* AIM OF THE EXERCISE *
Give an exact copy of the data that follows.

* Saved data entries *
..........
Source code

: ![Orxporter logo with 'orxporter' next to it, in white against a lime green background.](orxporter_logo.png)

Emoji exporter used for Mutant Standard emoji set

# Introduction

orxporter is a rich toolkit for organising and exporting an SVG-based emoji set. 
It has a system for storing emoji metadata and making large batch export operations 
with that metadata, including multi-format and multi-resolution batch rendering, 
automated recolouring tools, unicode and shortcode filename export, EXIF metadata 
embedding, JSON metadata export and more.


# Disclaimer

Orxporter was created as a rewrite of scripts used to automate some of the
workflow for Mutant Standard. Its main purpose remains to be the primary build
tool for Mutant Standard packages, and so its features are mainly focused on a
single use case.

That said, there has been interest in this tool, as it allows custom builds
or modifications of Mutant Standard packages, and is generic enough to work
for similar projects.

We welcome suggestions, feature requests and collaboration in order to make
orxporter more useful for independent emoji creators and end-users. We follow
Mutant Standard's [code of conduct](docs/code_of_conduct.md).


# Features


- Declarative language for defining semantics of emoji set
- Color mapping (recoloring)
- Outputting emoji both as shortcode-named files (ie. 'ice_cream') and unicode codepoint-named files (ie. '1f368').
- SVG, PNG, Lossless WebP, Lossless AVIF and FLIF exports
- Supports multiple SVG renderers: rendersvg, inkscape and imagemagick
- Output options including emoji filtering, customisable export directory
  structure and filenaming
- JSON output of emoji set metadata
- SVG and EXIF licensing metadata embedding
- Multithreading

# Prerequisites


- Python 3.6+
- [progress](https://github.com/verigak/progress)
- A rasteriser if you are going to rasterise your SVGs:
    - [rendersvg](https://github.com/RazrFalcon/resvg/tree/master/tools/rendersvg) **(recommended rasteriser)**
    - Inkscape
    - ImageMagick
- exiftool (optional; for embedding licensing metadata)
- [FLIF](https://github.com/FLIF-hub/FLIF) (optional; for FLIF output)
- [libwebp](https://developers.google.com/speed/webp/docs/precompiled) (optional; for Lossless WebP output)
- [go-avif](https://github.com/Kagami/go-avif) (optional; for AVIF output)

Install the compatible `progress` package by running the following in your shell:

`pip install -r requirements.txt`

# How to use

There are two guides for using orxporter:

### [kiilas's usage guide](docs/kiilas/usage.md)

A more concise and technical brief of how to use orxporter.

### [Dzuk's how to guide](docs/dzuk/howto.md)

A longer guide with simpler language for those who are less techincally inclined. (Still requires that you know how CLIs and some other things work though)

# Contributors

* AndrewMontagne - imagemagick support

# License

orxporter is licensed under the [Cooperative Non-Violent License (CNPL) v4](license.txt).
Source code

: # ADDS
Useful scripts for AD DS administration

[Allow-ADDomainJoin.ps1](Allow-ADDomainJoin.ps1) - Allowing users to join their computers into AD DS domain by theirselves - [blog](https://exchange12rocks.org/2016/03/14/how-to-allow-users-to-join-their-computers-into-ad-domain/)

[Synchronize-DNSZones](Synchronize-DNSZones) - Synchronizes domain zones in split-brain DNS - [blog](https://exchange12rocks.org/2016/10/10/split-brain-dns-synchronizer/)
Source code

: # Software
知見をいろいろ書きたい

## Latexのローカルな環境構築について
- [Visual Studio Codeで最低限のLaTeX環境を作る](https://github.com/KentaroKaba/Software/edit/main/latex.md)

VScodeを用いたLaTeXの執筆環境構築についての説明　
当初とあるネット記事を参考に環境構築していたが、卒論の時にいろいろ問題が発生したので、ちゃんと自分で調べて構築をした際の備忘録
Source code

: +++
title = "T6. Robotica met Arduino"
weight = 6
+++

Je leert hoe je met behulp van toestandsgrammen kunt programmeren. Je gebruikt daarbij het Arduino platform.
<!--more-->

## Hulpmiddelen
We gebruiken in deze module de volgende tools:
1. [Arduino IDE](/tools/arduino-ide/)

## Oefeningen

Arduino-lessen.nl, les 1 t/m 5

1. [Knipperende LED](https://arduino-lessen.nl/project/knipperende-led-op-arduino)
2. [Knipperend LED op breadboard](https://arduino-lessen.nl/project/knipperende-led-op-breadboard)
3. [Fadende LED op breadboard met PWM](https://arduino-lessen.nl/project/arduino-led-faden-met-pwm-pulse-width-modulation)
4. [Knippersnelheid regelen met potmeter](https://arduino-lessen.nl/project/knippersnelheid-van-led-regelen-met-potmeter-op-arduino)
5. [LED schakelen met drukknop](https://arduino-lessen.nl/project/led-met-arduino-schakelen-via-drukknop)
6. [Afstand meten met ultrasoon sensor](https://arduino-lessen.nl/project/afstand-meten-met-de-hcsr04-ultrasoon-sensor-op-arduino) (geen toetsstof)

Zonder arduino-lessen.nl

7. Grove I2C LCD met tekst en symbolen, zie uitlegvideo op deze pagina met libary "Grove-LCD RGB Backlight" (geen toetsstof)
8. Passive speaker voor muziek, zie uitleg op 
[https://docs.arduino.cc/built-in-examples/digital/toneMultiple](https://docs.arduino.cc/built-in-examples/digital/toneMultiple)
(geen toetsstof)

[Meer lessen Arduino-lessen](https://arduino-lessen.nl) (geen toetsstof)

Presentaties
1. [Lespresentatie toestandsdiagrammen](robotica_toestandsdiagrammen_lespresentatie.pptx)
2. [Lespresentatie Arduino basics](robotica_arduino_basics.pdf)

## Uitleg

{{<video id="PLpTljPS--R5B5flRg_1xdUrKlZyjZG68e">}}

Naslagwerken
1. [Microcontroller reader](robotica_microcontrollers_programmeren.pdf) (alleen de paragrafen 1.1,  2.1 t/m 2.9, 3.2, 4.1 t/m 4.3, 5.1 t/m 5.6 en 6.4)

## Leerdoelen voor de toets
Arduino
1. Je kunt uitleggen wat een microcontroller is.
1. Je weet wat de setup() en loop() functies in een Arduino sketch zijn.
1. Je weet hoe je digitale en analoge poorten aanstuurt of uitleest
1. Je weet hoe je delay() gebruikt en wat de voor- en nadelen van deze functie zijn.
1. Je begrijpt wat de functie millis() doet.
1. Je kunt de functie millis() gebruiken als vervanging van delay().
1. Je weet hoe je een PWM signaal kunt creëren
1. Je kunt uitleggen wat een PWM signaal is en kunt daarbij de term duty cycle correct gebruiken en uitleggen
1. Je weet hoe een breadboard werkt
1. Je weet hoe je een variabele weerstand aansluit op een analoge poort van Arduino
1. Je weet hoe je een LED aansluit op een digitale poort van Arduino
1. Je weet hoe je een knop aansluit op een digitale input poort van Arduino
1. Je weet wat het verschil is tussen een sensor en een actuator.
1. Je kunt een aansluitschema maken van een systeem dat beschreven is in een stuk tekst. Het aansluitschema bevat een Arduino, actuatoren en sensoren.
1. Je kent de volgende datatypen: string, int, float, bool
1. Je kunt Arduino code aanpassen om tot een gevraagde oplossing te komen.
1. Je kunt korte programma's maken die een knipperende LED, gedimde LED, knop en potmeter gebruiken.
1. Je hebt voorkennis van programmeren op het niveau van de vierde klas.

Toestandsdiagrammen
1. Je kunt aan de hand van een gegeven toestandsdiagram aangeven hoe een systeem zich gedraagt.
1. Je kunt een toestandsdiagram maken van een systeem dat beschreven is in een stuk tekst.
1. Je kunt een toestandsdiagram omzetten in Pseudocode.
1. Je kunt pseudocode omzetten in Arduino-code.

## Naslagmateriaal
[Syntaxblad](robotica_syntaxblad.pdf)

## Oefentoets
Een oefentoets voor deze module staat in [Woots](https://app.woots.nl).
..........
* RESULT *
Source code

: ![Orxporter logo with 'orxporter' next to it, in white against a lime green background.](orxporter_logo.png)

Emoji exporter used for Mutant Standard emoji set

# Introduction

orxporter is a rich toolkit for organising and exporting an SVG-based emoji set. 
It has a system for storing emoji metadata and making large batch export operations 
with that metadata, including multi-format and multi-resolution batch rendering, 
automated recolouring tools, unicode and shortcode filename export, EXIF metadata 
embedding, JSON metadata export and more.


# Disclaimer

Orxporter was created as a rewrite of scripts used to automate some of the
workflow for Mutant Standard. Its main purpose remains to be the primary build
tool for Mutant Standard packages, and so its features are mainly focused on a
single use case.

That said, there has been interest in this tool, as it allows custom builds
or modifications of Mutant Standard packages, and is generic enough to work
for similar projects.

We welcome suggestions, feature requests and collaboration in order to make
orxporter more useful for independent emoji creators and end-users. We follow
Mutant Standard's [code of conduct](docs/code_of_conduct.md).


# Features


- Declarative language for defining semantics of emoji set
- Color mapping (recoloring)
- Outputting emoji both as shortcode-named files (ie. 'ice_cream') and unicode codepoint-named files (ie. '1f368').
- SVG, PNG, Lossless WebP, Lossless AVIF and FLIF exports
- Supports multiple SVG renderers: rendersvg, inkscape and imagemagick
- Output options including emoji filtering, customisable export directory
  structure and filenaming
- JSON output of emoji set metadata
- SVG and EXIF licensing metadata embedding
- Multithreading

# Prerequisites


- Python 3.6+
- [progress](https://github.com/verigak/progress)
- A rasteriser if you are going to rasterise your SVGs:
    - [rendersvg](https://github.com/RazrFalcon/resvg/tree/master/tools/rendersvg) **(recommended rasteriser)**
    - Inkscape
    - ImageMagick
- exiftool (optional; for embedding licensing metadata)
- [FLIF](https://github.com/FLIF-hub/FLIF) (optional; for FLIF output)
- [libwebp](https://developers.google.com/speed/webp/docs/precompiled) (optional; for Lossless WebP output)
- [go-avif](https://github.com/Kagami/go-avif) (optional; for AVIF output)

Install the compatible `progress` package by running the following in your shell:

`pip install -r requirements.txt`

# How to use

There are two guides for using orxporter:

### [kiilas's usage guide](docs/kiilas/usage.md)

A more concise and technical brief of how to use orxporter.

### [Dzuk's how to guide](docs/dzuk/howto.md)

A longer guide with simpler language for those who are less techincally inclined. (Still requires that you know how CLIs and some other things work though)

# Contributors

* AndrewMontagne - imagemagick support

# License

orxporter is licensed under the [Cooperative Non-Violent License (CNPL) v4](license.txt).
Source code

: # ADDS
Useful scripts for AD DS administration

[Allow-ADDomainJoin.ps1](Allow-ADDomainJoin.ps1) - Allowing users to join their computers into AD DS domain by theirselves - [blog](https://exchange12rocks.org/2016/03/14/how-to-allow-users-to-join-their-computers-into-ad-domain/)

[Synchronize-DNSZones](Synchronize-DNSZones) - Synchronizes domain zones in split-brain DNS - [blog](https://exchange12rocks.org/2016/10/10/split-brain-dns-synchronizer/)
Source code

: # Software
知見をいろいろ書きたい

## Latexのローカルな環境構築について
- [Visual Studio Codeで最低限のLaTeX環境を作る](https://github.com/KentaroKaba/Software/edit/main/latex.md)

VScodeを用いたLaTeXの執筆環境構築についての説明　
当初とあるネット記事を参考に環境構築していたが、卒論の時にいろいろ問題が発生したので、ちゃんと自分で調べて構築をした際の備忘録
Source code

: +++
title = "T6. Robotica met Arduino"
weight = 6
+++

Je leert hoe je met behulp van toestandsgrammen kunt programmeren. Je gebruikt daarbij het Arduino platform.
<!--more-->

## Hulpmiddelen
We gebruiken in deze module de volgende tools:
1. [Arduino IDE](/tools/arduino-ide/)

## Oefeningen

Arduino-lessen.nl, les 1 t/m 5

1. [Knipperende LED](https://arduino-lessen.nl/project/knipperende-led-op-arduino)
2. [Knipperend LED op breadboard](https://arduino-lessen.nl/project/knipperende-led-op-breadboard)
3. [Fadende LED op breadboard met PWM](https://arduino-lessen.nl/project/arduino-led-faden-met-pwm-pulse-width-modulation)
4. [Knippersnelheid regelen met potmeter](https://arduino-lessen.nl/project/knippersnelheid-van-led-regelen-met-potmeter-op-arduino)
5. [LED schakelen met drukknop](https://arduino-lessen.nl/project/led-met-arduino-schakelen-via-drukknop)
6. [Afstand meten met ultrasoon sensor](https://arduino-lessen.nl/project/afstand-meten-met-de-hcsr04-ultrasoon-sensor-op-arduino) (geen toetsstof)

Zonder arduino-lessen.nl

7. Grove I2C LCD met tekst en symbolen, zie uitlegvideo op deze pagina met libary "Grove-LCD RGB Backlight" (geen toetsstof)
8. Passive speaker voor muziek, zie uitleg op 
[https://docs.arduino.cc/built-in-examples/digital/toneMultiple](https://docs.arduino.cc/built-in-examples/digital/toneMultiple)
(geen toetsstof)

[Meer lessen Arduino-lessen](https://arduino-lessen.nl) (geen toetsstof)

Presentaties
1. [Lespresentatie toestandsdiagrammen](robotica_toestandsdiagrammen_lespresentatie.pptx)
2. [Lespresentatie Arduino basics](robotica_arduino_basics.pdf)

## Uitleg

{{<video id="PLpTljPS--R5B5flRg_1xdUrKlZyjZG68e">}}

Naslagwerken
1. [Microcontroller reader](robotica_microcontrollers_programmeren.pdf) (alleen de paragrafen 1.1,  2.1 t/m 2.9, 3.2, 4.1 t/m 4.3, 5.1 t/m 5.6 en 6.4)

## Leerdoelen voor de toets
Arduino
1. Je kunt uitleggen wat een microcontroller is.
1. Je weet wat de setup() en loop() functies in een Arduino sketch zijn.
1. Je weet hoe je digitale en analoge poorten aanstuurt of uitleest
1. Je weet hoe je delay() gebruikt en wat de voor- en nadelen van deze functie zijn.
1. Je begrijpt wat de functie millis() doet.
1. Je kunt de functie millis() gebruiken als vervanging van delay().
1. Je weet hoe je een PWM signaal kunt creëren
1. Je kunt uitleggen wat een PWM signaal is en kunt daarbij de term duty cycle correct gebruiken en uitleggen
1. Je weet hoe een breadboard werkt
1. Je weet hoe je een variabele weerstand aansluit op een analoge poort van Arduino
1. Je weet hoe je een LED aansluit op een digitale poort van Arduino
1. Je weet hoe je een knop aansluit op een digitale input poort van Arduino
1. Je weet wat het verschil is tussen een sensor en een actuator.
1. Je kunt een aansluitschema maken van een systeem dat beschreven is in een stuk tekst. Het aansluitschema bevat een Arduino, actuatoren en sensoren.
1. Je kent de volgende datatypen: string, int, float, bool
1. Je kunt Arduino code aanpassen om tot een gevraagde oplossing te komen.
1. Je kunt korte programma's maken die een knipperende LED, gedimde LED, knop en potmeter gebruiken.
1. Je hebt voorkennis van programmeren op het niveau van de vierde klas.

Toestandsdiagrammen
1. Je kunt aan de hand van een gegeven toestandsdiagram aangeven hoe een systeem zich gedraagt.
1. Je kunt een toestandsdiagram maken van een systeem dat beschreven is in een stuk tekst.
1. Je kunt een toestandsdiagram omzetten in Pseudocode.
1. Je kunt pseudocode omzetten in Arduino-code.

## Naslagmateriaal
[Syntaxblad](robotica_syntaxblad.pdf)

## Oefentoets
Een oefentoets voor deze module staat in [Woots](https://app.woots.nl).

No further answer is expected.